Forever 21 has more than 540 locations worldwide and online. The announcement did not disclose financial details of the deal.
The Wall Street Journal first reported the deal between Shein and Sparc Thursday.
Sparc is a joint venture that includes brand development company Authentic Brands Group and mall operator Simon Property Group. Beyond the U.S.-based Forever 21 — which was bought out of bankruptcy just three years ago — Sparc also makes and distributes apparel for brands like Aéropostale, Eddie Bauer and Reebook.
Shein, meanwhile, has had a meteoric rise in the U.S. by offering low-cost apparel and items. Its primary audience is younger women, which it caters to on social media through partnerships with online influencers and celebrities.
Neil Saunders, managing director of GlobalData Retail, says that the new partnership “makes sense for both parties” — noting that Forever 21, which still struggles some in the fast-fashion world, could see fast growth on Shein’s sizeable online platform and that Shein “will also hope that the addition of a well-known American name will help to lessen focus on its manufacturing practices, which have come under scrutiny.”
Shein and Forever 21 have both faced strong criticism around the environmental impact of their fast fashion production and allegations of unethical labor practices. Earlier this year, Shein was notably accused of copyright infringement. There’s also been ongoing concerns among some lawmakers and advocacy groups about its supply chains.

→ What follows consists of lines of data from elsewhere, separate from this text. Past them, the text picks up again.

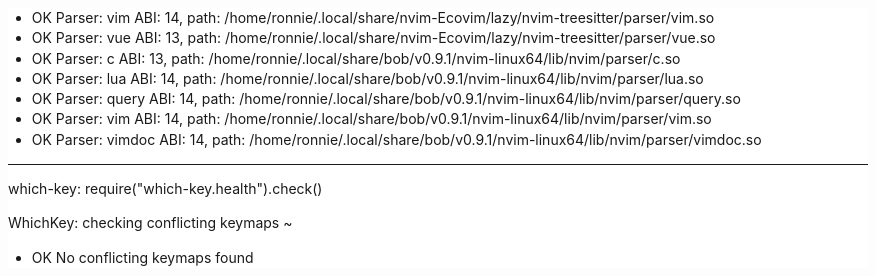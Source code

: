 - OK Parser: vim        ABI: 14, path: /home/ronnie/.local/share/nvim-Ecovim/lazy/nvim-treesitter/parser/vim.so
- OK Parser: vue        ABI: 13, path: /home/ronnie/.local/share/nvim-Ecovim/lazy/nvim-treesitter/parser/vue.so
- OK Parser: c          ABI: 13, path: /home/ronnie/.local/share/bob/v0.9.1/nvim-linux64/lib/nvim/parser/c.so
- OK Parser: lua        ABI: 14, path: /home/ronnie/.local/share/bob/v0.9.1/nvim-linux64/lib/nvim/parser/lua.so
- OK Parser: query      ABI: 14, path: /home/ronnie/.local/share/bob/v0.9.1/nvim-linux64/lib/nvim/parser/query.so
- OK Parser: vim        ABI: 14, path: /home/ronnie/.local/share/bob/v0.9.1/nvim-linux64/lib/nvim/parser/vim.so
- OK Parser: vimdoc     ABI: 14, path: /home/ronnie/.local/share/bob/v0.9.1/nvim-linux64/lib/nvim/parser/vimdoc.so

--------
which-key: require("which-key.health").check()

WhichKey: checking conflicting keymaps ~
- OK No conflicting keymaps found

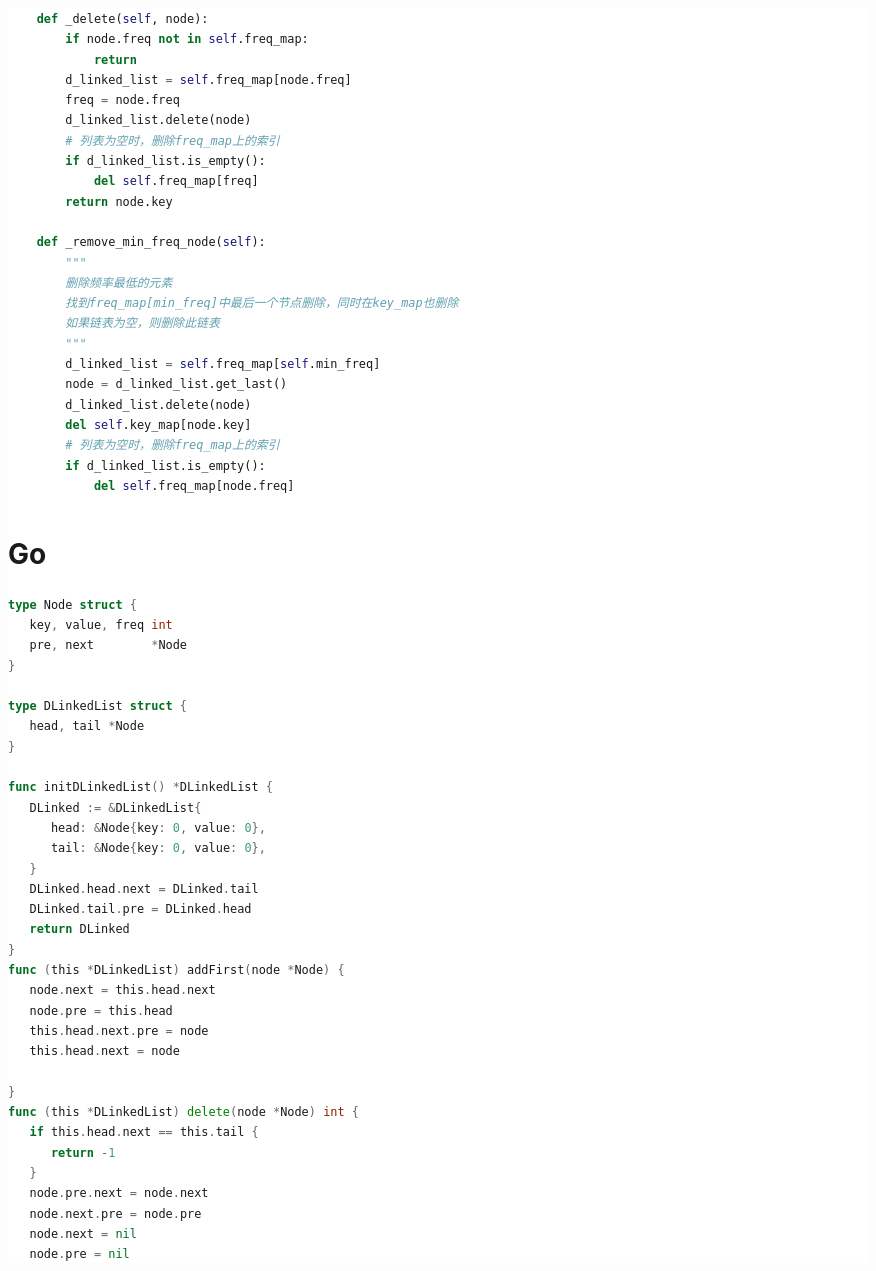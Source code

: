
 ```python
    def _delete(self, node):
        if node.freq not in self.freq_map:
            return
        d_linked_list = self.freq_map[node.freq]
        freq = node.freq
        d_linked_list.delete(node)
        # 列表为空时，删除freq_map上的索引
        if d_linked_list.is_empty():
            del self.freq_map[freq]
        return node.key

    def _remove_min_freq_node(self):
        """
        删除频率最低的元素
        找到freq_map[min_freq]中最后一个节点删除，同时在key_map也删除
        如果链表为空，则删除此链表
        """
        d_linked_list = self.freq_map[self.min_freq]
        node = d_linked_list.get_last()
        d_linked_list.delete(node)
        del self.key_map[node.key]
        # 列表为空时，删除freq_map上的索引
        if d_linked_list.is_empty():
            del self.freq_map[node.freq]
```

# Go

```go
type Node struct {
   key, value, freq int
   pre, next        *Node
}

type DLinkedList struct {
   head, tail *Node
}

func initDLinkedList() *DLinkedList {
   DLinked := &DLinkedList{
      head: &Node{key: 0, value: 0},
      tail: &Node{key: 0, value: 0},
   }
   DLinked.head.next = DLinked.tail
   DLinked.tail.pre = DLinked.head
   return DLinked
}
func (this *DLinkedList) addFirst(node *Node) {
   node.next = this.head.next
   node.pre = this.head
   this.head.next.pre = node
   this.head.next = node

}
func (this *DLinkedList) delete(node *Node) int {
   if this.head.next == this.tail {
      return -1
   }
   node.pre.next = node.next
   node.next.pre = node.pre
   node.next = nil
   node.pre = nil
```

In May, a bipartisan group of two dozen lawmakers asked the Securities and Exchange Commission to put the brakes on an initial public offering by Shein until it verified that it does not use forced labor from the country’s predominantly Muslim Uyghur population. A June Congressional report also unloaded a blistering critique of Shein and another Chinese fashion retailer, Temu — which sued Shein last month, accusing its rival of violating U.S. antitrust law by preventing garment makers from working with it.
Lawmakers have also been trying to crack down on a century-old trade rule — known as de minimis — that benefits both Shein and Temu. Under the provision, imported packages valued under $800 receive tax exemptions and less oversight from U.S. customs.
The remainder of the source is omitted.